▸ Exercise
With the string "mean" as the filter, copy each matching line from the records.

▸ Data for analysis

______________________________

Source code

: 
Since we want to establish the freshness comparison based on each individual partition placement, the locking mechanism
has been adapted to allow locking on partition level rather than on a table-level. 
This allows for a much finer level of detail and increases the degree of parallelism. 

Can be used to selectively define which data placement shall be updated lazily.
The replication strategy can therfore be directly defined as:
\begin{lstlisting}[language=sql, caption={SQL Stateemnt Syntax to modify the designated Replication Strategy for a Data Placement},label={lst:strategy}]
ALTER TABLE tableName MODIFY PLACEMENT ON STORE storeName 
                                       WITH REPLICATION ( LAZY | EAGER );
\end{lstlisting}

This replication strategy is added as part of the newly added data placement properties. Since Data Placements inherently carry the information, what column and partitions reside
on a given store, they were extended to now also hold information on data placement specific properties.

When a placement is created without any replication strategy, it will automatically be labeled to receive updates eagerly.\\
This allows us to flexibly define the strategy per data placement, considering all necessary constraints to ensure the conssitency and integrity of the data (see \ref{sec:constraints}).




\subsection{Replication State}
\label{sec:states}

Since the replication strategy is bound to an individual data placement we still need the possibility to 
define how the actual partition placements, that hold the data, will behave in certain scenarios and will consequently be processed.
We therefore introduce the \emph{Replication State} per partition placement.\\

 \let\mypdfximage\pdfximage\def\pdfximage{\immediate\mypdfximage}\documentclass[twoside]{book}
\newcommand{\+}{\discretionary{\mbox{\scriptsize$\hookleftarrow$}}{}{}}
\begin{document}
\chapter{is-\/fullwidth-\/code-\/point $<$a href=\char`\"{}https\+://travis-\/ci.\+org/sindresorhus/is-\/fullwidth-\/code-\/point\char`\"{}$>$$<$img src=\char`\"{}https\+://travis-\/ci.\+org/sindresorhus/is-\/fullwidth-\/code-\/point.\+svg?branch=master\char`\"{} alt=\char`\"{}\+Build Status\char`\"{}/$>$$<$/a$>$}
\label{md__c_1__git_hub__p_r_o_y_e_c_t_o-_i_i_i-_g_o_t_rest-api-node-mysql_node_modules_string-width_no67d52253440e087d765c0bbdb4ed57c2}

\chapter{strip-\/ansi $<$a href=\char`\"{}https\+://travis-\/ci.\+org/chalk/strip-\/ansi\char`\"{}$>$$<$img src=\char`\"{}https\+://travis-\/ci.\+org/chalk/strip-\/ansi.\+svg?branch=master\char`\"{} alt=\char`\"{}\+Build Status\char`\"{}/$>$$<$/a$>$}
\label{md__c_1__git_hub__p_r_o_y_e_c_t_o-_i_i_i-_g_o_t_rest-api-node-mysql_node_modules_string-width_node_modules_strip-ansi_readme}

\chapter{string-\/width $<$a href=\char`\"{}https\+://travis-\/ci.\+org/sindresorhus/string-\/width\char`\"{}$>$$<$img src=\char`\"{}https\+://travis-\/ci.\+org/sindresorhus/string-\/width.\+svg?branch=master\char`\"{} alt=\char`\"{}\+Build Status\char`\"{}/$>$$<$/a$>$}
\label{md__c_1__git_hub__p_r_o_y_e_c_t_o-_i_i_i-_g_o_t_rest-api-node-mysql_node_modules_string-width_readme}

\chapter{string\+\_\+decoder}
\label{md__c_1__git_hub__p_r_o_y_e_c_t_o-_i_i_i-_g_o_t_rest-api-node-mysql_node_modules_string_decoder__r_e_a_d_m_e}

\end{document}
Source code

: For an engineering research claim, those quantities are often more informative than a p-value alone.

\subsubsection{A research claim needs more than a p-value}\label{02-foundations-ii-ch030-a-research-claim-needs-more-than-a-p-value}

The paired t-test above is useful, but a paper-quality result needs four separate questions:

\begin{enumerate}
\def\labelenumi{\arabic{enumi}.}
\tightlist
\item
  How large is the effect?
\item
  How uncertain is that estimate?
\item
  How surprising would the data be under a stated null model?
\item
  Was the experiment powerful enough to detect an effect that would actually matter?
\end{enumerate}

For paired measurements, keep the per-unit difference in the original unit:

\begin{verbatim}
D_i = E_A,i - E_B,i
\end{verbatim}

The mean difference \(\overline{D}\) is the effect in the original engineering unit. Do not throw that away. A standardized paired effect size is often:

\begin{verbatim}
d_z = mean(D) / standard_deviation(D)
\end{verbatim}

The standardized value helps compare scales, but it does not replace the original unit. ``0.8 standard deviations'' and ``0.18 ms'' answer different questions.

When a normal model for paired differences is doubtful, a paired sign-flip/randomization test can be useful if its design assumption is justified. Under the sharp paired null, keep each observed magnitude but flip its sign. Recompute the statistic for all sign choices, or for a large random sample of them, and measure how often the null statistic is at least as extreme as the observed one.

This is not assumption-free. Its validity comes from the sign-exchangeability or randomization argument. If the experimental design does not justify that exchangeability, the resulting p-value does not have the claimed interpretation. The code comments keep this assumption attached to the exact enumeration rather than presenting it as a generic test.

______________________________

▸ Answer box
The mean difference \(\overline{D}\) is the effect in the original engineering unit. Do not throw that away. A standardized paired effect size is often:
d_z = mean(D) / standard_deviation(D)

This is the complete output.